=== Extracted records ===

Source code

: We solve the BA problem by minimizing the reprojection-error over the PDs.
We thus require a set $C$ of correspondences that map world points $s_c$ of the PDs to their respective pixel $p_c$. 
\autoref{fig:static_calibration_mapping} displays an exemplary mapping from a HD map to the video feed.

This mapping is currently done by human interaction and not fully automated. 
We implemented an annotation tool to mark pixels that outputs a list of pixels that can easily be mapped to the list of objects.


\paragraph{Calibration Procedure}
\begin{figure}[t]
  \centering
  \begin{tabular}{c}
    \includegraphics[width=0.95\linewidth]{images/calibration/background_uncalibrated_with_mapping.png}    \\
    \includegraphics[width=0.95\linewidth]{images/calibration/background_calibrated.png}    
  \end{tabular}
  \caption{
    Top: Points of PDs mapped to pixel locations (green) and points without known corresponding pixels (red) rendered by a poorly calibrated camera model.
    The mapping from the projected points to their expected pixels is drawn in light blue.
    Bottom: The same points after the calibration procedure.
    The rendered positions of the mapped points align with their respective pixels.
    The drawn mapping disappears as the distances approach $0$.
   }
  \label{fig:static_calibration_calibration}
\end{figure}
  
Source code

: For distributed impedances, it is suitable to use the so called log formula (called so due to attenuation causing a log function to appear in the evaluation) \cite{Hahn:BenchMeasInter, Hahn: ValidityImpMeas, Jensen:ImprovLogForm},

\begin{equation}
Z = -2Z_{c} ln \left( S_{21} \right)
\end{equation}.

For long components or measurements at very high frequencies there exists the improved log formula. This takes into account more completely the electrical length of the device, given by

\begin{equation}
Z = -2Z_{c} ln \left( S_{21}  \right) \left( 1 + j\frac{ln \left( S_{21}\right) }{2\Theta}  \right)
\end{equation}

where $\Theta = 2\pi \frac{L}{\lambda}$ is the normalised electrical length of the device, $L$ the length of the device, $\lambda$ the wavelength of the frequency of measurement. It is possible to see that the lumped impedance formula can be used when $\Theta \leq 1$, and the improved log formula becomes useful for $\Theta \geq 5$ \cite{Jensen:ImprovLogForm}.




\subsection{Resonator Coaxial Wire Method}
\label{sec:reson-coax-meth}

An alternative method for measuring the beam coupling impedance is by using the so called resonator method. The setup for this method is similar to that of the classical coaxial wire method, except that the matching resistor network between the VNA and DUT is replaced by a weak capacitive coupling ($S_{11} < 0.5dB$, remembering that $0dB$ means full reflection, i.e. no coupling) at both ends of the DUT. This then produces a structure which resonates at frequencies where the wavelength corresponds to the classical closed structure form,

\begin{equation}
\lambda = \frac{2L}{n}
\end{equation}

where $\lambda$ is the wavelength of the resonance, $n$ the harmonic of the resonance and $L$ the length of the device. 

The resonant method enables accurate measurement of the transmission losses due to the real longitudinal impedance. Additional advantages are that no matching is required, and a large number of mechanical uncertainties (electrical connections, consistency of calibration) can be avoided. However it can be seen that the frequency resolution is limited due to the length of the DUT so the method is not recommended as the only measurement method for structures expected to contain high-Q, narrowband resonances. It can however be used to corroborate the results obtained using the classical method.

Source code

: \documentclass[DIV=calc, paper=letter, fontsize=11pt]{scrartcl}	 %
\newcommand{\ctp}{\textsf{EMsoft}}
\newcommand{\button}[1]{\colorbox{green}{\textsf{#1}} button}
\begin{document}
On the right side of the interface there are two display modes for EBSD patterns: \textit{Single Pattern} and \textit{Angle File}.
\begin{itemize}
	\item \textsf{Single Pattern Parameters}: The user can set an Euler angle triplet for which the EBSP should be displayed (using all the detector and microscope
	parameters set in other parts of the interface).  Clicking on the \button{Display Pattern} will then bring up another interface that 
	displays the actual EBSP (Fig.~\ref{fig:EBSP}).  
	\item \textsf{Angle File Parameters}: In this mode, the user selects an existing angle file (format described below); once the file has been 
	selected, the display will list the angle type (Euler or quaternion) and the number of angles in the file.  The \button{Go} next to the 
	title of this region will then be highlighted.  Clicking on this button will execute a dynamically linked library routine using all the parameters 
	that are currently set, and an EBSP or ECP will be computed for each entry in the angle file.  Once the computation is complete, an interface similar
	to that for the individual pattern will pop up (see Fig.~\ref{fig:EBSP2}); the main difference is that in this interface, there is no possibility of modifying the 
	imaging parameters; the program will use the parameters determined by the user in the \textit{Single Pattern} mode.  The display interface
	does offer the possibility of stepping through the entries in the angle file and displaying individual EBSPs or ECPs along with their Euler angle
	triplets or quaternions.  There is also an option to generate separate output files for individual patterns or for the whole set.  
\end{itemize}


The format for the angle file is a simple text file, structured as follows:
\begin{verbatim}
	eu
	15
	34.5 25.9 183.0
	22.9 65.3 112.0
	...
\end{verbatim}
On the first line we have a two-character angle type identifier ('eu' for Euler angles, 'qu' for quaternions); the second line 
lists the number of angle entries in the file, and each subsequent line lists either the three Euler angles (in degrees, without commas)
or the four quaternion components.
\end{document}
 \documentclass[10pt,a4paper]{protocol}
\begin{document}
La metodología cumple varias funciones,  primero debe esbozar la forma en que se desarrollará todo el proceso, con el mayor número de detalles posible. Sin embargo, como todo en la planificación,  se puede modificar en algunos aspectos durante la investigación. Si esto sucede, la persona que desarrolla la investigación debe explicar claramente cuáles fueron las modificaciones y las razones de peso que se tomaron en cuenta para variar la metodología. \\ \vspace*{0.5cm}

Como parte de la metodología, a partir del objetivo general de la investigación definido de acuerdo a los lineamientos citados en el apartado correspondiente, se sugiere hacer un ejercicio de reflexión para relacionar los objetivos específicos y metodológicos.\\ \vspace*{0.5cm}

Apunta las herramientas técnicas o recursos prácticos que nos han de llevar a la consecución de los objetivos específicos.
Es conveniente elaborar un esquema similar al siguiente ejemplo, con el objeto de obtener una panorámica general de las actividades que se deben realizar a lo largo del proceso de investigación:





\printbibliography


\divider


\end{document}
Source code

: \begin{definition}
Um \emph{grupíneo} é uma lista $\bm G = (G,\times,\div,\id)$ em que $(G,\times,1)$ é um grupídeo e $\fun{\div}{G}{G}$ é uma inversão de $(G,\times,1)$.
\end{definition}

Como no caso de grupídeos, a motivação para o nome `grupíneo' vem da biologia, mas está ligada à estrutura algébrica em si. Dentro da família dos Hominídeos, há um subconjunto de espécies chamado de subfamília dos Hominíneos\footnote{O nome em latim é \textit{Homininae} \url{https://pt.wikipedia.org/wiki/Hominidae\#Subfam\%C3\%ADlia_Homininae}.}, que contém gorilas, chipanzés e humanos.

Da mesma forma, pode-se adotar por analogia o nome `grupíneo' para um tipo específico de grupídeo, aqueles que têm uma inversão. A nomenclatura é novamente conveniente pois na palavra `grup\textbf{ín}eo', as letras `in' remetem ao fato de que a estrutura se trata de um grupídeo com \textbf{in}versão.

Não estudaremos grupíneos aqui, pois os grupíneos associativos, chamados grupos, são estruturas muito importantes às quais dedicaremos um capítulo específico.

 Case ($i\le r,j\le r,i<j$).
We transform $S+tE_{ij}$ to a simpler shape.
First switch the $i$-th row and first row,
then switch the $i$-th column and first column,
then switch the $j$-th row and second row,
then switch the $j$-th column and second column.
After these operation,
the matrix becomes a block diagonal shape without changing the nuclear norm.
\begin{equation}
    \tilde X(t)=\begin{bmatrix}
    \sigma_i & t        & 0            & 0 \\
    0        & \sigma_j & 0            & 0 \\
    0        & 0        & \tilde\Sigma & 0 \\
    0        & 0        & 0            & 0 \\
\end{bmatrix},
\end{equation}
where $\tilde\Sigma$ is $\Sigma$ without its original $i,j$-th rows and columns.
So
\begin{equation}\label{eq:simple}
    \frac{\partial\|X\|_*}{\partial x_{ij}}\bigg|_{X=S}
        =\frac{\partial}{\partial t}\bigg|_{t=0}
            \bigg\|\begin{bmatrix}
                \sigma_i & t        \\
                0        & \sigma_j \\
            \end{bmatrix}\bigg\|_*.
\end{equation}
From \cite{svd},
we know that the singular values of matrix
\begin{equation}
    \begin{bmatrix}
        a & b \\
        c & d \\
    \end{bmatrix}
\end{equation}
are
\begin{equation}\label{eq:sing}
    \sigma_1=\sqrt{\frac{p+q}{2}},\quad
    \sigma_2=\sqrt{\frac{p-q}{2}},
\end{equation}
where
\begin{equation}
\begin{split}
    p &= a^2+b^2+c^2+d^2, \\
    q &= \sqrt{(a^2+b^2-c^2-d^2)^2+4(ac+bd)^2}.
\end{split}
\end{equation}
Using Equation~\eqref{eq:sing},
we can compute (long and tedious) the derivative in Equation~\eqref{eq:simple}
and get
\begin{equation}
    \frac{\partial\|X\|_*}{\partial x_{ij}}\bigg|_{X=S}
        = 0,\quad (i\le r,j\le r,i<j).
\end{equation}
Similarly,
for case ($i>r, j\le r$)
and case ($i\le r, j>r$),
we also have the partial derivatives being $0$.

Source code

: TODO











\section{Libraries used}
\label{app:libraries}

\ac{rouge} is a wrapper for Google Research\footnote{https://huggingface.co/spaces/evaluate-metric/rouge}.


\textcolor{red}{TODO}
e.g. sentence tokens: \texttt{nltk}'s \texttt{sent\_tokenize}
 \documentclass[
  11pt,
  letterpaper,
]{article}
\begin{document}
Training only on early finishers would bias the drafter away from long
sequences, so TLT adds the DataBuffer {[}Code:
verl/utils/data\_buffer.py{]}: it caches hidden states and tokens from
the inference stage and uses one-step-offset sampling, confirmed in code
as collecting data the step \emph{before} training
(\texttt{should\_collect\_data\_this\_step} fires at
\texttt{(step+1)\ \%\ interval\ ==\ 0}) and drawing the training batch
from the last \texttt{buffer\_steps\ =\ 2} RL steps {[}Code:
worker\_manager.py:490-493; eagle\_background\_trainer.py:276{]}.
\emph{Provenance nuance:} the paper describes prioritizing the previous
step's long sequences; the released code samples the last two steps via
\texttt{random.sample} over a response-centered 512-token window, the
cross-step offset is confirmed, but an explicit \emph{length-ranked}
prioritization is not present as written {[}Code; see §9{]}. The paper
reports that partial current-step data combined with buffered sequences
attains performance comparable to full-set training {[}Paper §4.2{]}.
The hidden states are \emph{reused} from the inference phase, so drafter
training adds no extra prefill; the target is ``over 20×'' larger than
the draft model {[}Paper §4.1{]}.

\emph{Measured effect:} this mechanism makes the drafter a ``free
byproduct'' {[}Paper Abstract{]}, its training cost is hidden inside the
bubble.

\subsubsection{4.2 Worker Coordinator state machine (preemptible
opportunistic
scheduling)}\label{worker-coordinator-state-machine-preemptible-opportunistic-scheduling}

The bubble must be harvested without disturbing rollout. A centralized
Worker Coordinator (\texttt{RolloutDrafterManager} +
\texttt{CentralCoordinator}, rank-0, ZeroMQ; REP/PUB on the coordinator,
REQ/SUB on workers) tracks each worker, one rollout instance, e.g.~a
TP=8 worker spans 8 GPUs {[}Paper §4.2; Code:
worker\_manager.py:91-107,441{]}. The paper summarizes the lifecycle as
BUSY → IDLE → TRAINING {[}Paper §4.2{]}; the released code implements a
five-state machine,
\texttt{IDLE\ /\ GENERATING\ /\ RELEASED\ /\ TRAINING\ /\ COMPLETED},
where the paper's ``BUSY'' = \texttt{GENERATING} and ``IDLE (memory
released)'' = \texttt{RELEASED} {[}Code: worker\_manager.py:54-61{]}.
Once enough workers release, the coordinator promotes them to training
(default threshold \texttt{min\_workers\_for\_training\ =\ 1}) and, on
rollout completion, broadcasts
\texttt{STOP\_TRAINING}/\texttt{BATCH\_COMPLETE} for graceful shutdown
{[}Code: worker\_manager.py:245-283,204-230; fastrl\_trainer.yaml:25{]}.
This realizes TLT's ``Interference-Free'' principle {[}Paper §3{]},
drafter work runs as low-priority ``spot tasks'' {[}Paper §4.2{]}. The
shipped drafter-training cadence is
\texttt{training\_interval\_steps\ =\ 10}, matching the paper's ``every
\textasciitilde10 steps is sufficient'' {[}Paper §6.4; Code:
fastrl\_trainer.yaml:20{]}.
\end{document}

=== Exercise details ===
Tell me how many lines in the data include "right", giving only the number.

=== Expected answer ===
3